Copy all the data exactly, except the pictures.
^^^^^^^^^^^^^^^^
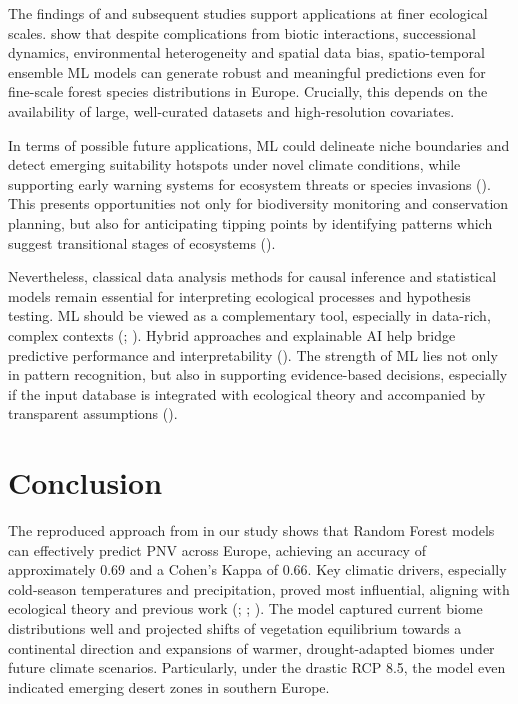 \documentclass[
]{krantz}
\begin{document}
The findings of \citet{hengl2018} and subsequent studies support applications at finer ecological scales. \citet{bonannella2022} show that despite complications from biotic interactions, successional dynamics, environmental heterogeneity and spatial data bias, spatio-temporal ensemble ML models can generate robust and meaningful predictions even for fine-scale forest species distributions in Europe. Crucially, this depends on the availability of large, well-curated datasets and high-resolution covariates.

In terms of possible future applications, ML could delineate niche boundaries and detect emerging suitability hotspots under novel climate conditions, while supporting early warning systems for ecosystem threats or species invasions (\citet{antonelli2023}). This presents opportunities not only for biodiversity monitoring and conservation planning, but also for anticipating tipping points by identifying patterns which suggest transitional stages of ecosystems (\citet{bury2021}).

Nevertheless, classical data analysis methods for causal inference and statistical models remain essential for interpreting ecological processes and hypothesis testing. ML should be viewed as a complementary tool, especially in data-rich, complex contexts (\citet{bonannella2022}; \citet{bonannella2023}). Hybrid approaches and explainable AI help bridge predictive performance and interpretability (\citet{pichler2023}). The strength of ML lies not only in pattern recognition, but also in supporting evidence-based decisions, especially if the input database is integrated with ecological theory and accompanied by transparent assumptions (\citet{yu2021}).

\section{Conclusion}\label{conclusion-1}

The reproduced approach from \citet{hengl2018} in our study shows that Random Forest models can effectively predict PNV across Europe, achieving an accuracy of approximately 0.69 and a Cohen's Kappa of 0.66. Key climatic drivers, especially cold-season temperatures and precipitation, proved most influential, aligning with ecological theory and previous work (\citet{bonannella2023}; \citet{holdridge1967}; \citet{koerner2016}). The model captured current biome distributions well and projected shifts of vegetation equilibrium towards a continental direction and expansions of warmer, drought-adapted biomes under future climate scenarios. Particularly, under the drastic RCP 8.5, the model even indicated emerging desert zones in southern Europe.
\end{document}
^^^^^^^^^^^^^^^^
→ **WRITTEN RESPONSE**:
 \documentclass[
]{krantz}
\begin{document}
The findings of \citet{hengl2018} and subsequent studies support applications at finer ecological scales. \citet{bonannella2022} show that despite complications from biotic interactions, successional dynamics, environmental heterogeneity and spatial data bias, spatio-temporal ensemble ML models can generate robust and meaningful predictions even for fine-scale forest species distributions in Europe. Crucially, this depends on the availability of large, well-curated datasets and high-resolution covariates.

In terms of possible future applications, ML could delineate niche boundaries and detect emerging suitability hotspots under novel climate conditions, while supporting early warning systems for ecosystem threats or species invasions (\citet{antonelli2023}). This presents opportunities not only for biodiversity monitoring and conservation planning, but also for anticipating tipping points by identifying patterns which suggest transitional stages of ecosystems (\citet{bury2021}).

Nevertheless, classical data analysis methods for causal inference and statistical models remain essential for interpreting ecological processes and hypothesis testing. ML should be viewed as a complementary tool, especially in data-rich, complex contexts (\citet{bonannella2022}; \citet{bonannella2023}). Hybrid approaches and explainable AI help bridge predictive performance and interpretability (\citet{pichler2023}). The strength of ML lies not only in pattern recognition, but also in supporting evidence-based decisions, especially if the input database is integrated with ecological theory and accompanied by transparent assumptions (\citet{yu2021}).

\section{Conclusion}\label{conclusion-1}

The reproduced approach from \citet{hengl2018} in our study shows that Random Forest models can effectively predict PNV across Europe, achieving an accuracy of approximately 0.69 and a Cohen's Kappa of 0.66. Key climatic drivers, especially cold-season temperatures and precipitation, proved most influential, aligning with ecological theory and previous work (\citet{bonannella2023}; \citet{holdridge1967}; \citet{koerner2016}). The model captured current biome distributions well and projected shifts of vegetation equilibrium towards a continental direction and expansions of warmer, drought-adapted biomes under future climate scenarios. Particularly, under the drastic RCP 8.5, the model even indicated emerging desert zones in southern Europe.
\end{document}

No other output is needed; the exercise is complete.